= WORK TASK =
What lines below hold the string "textit"? Copy them all.

BEGIN DATA IN THIS EXERCISE

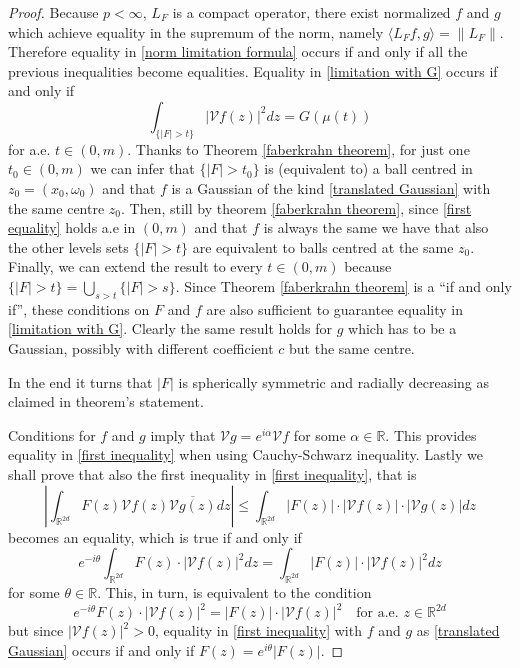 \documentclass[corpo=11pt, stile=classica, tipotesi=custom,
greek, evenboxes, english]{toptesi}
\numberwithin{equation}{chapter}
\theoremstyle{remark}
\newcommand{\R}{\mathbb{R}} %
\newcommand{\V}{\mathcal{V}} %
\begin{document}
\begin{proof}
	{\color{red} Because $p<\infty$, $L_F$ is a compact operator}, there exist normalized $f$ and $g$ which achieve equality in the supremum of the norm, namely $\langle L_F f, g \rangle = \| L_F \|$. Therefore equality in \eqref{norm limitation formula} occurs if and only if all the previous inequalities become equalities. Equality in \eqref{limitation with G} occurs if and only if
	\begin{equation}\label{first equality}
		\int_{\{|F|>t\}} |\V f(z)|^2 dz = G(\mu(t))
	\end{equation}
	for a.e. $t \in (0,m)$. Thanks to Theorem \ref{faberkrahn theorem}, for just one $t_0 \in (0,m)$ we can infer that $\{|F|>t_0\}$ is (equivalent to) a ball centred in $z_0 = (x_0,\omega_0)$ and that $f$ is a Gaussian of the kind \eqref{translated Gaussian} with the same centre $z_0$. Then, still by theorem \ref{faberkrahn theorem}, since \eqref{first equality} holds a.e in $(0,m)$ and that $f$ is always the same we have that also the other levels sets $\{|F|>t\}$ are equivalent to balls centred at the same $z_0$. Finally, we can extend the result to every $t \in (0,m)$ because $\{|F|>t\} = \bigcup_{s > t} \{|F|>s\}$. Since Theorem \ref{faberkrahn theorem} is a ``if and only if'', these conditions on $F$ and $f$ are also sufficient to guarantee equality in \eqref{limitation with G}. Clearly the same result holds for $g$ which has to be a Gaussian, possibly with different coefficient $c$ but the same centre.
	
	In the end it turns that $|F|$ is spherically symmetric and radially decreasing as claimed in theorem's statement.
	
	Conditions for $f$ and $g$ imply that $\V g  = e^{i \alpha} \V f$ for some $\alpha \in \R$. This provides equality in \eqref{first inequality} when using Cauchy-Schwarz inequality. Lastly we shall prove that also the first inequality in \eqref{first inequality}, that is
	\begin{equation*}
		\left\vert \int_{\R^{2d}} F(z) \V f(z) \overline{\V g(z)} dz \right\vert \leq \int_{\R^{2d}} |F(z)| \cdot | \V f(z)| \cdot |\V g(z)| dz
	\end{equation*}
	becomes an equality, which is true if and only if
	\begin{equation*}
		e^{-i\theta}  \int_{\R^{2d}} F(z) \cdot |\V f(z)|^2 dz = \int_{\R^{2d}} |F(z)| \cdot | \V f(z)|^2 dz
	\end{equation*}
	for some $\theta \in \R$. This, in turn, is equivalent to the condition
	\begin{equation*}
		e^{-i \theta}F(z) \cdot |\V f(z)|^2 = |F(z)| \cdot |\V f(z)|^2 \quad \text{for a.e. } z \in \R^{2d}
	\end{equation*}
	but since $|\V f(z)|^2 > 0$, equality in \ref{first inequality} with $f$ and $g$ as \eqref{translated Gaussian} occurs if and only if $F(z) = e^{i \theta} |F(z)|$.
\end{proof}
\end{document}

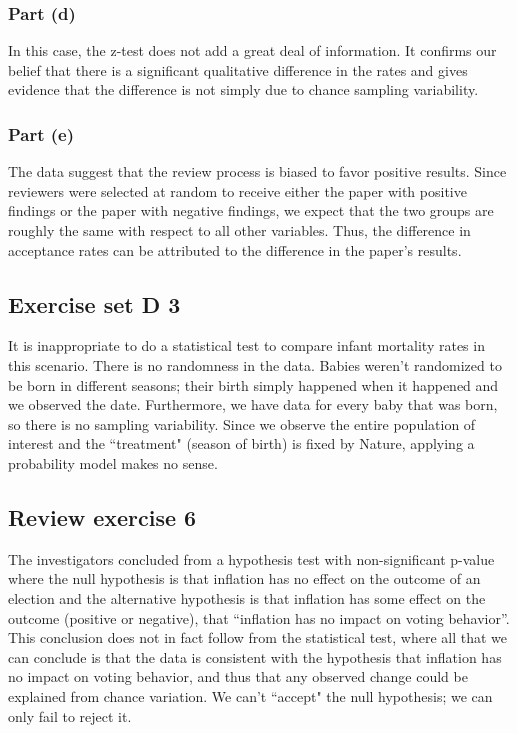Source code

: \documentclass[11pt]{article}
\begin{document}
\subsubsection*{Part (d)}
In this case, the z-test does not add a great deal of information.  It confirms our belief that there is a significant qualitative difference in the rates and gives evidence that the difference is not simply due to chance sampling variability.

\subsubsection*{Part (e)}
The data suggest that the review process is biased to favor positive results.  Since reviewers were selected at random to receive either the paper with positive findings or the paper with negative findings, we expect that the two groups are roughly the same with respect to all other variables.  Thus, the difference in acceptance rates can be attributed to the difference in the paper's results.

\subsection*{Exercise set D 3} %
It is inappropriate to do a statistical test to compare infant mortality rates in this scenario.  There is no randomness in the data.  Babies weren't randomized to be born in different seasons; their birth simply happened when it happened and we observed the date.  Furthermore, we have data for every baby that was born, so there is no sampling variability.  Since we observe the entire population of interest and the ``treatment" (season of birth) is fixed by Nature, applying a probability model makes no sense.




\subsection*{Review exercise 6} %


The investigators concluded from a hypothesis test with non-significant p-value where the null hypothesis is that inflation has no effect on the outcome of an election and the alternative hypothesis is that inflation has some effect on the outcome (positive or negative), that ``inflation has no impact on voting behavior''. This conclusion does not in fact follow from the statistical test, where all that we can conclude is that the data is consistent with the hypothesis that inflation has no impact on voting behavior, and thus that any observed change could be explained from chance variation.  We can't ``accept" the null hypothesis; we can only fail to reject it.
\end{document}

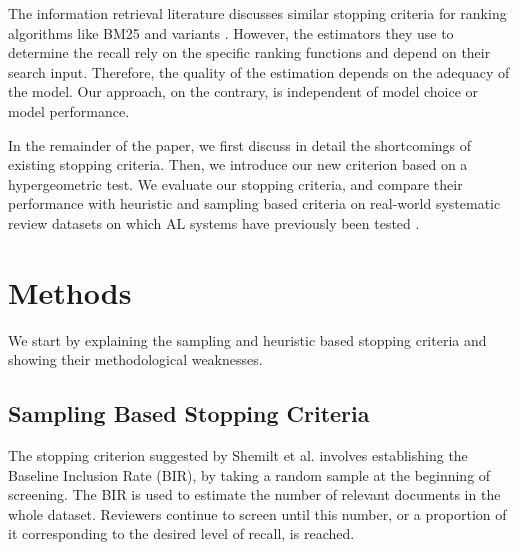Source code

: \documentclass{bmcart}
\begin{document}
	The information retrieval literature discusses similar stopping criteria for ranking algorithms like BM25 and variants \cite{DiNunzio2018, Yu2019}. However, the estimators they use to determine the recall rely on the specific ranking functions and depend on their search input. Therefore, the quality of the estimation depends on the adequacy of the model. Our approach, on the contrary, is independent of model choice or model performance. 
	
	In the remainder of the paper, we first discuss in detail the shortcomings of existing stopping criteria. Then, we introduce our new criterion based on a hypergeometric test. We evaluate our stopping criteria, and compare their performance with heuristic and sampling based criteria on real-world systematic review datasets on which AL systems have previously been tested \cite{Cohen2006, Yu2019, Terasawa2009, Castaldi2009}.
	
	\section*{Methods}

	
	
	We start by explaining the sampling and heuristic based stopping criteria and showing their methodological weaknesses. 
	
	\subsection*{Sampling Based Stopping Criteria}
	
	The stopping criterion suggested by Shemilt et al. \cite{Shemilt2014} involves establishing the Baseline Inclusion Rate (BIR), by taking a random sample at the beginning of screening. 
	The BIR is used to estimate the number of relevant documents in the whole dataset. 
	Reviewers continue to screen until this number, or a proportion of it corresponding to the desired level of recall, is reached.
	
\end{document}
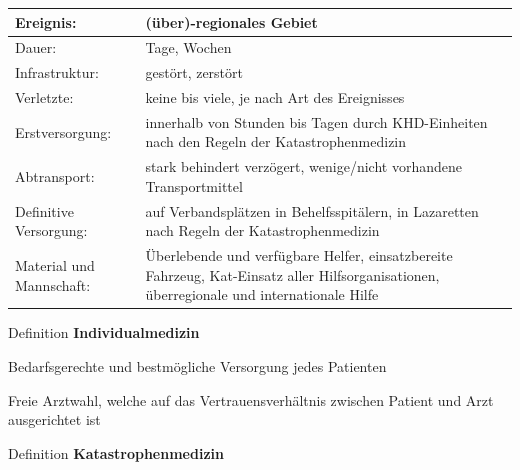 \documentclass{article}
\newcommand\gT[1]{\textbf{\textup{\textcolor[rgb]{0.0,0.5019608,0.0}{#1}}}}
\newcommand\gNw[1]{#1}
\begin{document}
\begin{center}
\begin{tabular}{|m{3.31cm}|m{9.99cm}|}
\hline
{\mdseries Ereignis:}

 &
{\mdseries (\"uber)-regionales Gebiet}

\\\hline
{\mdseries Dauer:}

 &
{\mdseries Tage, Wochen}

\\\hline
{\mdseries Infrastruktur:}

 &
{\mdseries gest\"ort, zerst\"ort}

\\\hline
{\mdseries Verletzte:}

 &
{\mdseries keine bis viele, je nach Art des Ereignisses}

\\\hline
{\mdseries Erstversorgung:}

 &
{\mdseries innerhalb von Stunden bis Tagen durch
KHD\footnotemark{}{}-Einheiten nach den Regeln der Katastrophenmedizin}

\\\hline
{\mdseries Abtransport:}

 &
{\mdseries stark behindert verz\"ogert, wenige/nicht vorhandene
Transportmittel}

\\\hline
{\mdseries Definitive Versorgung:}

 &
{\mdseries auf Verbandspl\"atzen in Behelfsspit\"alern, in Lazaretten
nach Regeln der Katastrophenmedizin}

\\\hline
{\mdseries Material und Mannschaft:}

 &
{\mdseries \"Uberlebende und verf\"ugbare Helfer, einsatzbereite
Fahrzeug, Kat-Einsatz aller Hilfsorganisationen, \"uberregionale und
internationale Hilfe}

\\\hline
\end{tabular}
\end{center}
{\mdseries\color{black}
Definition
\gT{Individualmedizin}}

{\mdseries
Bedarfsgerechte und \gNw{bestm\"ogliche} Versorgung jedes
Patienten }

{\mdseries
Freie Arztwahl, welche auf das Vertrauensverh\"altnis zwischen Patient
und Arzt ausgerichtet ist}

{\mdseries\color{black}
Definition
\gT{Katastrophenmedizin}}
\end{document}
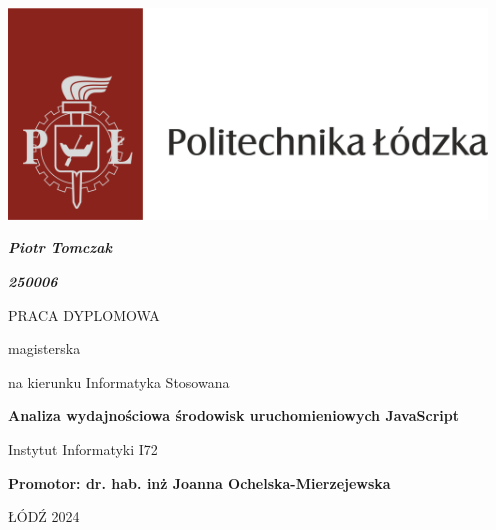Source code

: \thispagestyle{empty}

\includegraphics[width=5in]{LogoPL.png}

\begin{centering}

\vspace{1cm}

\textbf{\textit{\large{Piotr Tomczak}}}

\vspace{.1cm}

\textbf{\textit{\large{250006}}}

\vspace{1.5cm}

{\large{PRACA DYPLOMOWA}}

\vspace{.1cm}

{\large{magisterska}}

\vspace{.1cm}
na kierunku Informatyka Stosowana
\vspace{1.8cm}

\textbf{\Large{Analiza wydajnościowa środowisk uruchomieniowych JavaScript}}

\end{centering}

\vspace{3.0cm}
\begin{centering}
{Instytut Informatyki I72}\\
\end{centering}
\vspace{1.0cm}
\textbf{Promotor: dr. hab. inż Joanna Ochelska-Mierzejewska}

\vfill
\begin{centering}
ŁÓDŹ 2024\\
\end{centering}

END DATA IN THIS EXERCISE
BEGIN DATA IN THIS EXERCISE

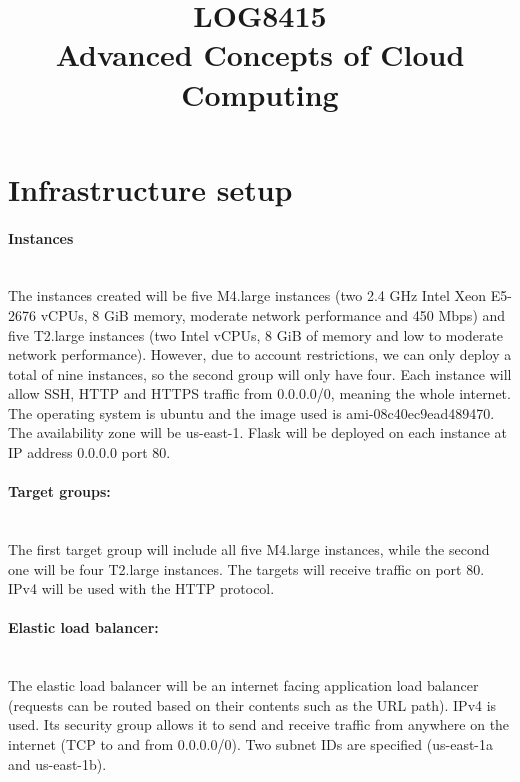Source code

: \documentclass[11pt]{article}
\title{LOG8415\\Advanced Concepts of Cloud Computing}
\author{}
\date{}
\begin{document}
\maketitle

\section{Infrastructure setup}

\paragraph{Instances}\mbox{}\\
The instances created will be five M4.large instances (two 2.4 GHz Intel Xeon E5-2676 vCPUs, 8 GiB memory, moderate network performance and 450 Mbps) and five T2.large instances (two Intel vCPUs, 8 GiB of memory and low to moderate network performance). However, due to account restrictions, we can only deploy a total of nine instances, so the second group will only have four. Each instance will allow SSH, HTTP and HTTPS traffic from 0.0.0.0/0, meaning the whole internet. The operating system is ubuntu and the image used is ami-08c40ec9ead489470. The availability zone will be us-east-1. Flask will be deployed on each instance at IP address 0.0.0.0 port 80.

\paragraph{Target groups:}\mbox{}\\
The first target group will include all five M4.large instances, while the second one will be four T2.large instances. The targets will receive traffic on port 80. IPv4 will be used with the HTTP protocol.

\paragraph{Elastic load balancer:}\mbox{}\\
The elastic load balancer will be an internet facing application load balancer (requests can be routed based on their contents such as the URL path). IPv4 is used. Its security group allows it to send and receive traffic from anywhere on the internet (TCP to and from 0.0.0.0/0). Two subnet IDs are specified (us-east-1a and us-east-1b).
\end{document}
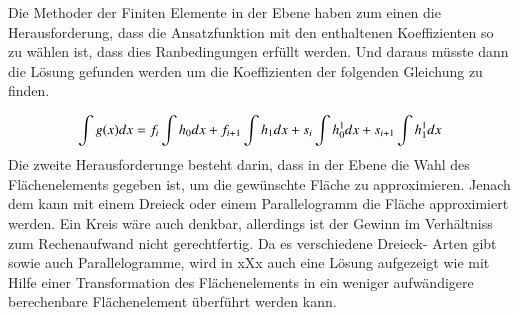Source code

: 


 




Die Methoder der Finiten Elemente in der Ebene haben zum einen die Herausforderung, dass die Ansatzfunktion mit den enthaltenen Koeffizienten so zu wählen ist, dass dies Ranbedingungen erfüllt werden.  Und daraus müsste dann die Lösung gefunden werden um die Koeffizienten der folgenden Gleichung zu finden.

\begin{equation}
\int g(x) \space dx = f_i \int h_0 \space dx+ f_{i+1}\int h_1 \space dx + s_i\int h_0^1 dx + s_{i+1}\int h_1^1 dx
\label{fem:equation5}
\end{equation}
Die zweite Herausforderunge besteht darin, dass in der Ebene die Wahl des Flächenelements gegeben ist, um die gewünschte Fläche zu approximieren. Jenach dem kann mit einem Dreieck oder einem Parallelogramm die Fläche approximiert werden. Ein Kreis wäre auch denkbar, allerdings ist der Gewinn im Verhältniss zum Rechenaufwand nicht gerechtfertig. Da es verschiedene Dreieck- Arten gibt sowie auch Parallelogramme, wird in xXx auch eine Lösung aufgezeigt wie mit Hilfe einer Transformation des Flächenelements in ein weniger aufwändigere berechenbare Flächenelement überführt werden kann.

END DATA IN THIS EXERCISE
BEGIN DATA IN THIS EXERCISE

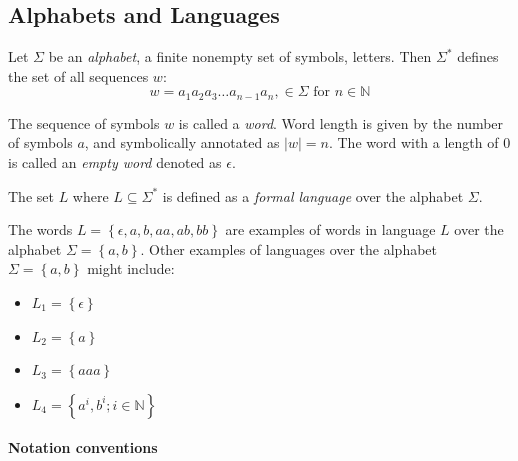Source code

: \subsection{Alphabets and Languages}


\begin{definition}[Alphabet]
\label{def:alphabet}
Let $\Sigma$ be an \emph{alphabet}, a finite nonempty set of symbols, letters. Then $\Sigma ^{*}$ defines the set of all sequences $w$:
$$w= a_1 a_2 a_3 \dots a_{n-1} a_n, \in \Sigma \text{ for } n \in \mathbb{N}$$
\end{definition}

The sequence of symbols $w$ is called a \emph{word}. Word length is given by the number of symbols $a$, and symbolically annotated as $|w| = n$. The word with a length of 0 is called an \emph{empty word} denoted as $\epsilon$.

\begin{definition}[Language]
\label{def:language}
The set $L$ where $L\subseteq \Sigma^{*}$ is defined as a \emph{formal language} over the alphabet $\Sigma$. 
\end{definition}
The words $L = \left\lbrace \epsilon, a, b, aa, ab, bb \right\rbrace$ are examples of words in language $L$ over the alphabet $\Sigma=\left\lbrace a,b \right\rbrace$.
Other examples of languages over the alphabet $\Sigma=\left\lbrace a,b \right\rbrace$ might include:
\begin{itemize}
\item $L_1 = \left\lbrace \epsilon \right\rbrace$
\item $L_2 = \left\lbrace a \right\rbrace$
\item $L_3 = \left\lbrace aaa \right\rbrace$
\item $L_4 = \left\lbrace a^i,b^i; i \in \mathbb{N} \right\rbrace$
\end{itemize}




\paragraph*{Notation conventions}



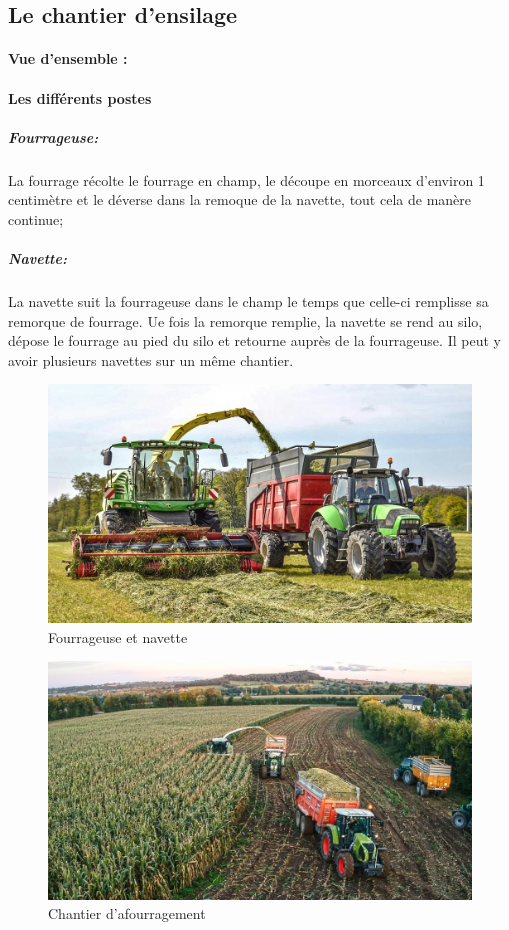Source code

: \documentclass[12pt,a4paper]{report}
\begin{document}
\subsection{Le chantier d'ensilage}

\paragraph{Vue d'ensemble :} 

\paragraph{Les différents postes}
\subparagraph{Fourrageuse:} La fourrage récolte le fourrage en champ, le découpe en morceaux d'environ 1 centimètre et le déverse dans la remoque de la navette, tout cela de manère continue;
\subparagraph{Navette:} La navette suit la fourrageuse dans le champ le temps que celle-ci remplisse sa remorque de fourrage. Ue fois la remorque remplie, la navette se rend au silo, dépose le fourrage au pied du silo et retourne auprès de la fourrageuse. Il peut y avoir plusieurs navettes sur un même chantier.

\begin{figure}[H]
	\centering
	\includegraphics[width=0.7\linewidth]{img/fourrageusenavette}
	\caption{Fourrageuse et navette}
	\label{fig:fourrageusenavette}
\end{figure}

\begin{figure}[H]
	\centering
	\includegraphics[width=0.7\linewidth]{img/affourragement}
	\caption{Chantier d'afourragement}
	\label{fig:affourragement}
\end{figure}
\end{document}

END DATA IN THIS EXERCISE

= EXERCISE RESPONSE =
\textbf{\textit{\large{Piotr Tomczak}}}
\textbf{\textit{\large{250006}}}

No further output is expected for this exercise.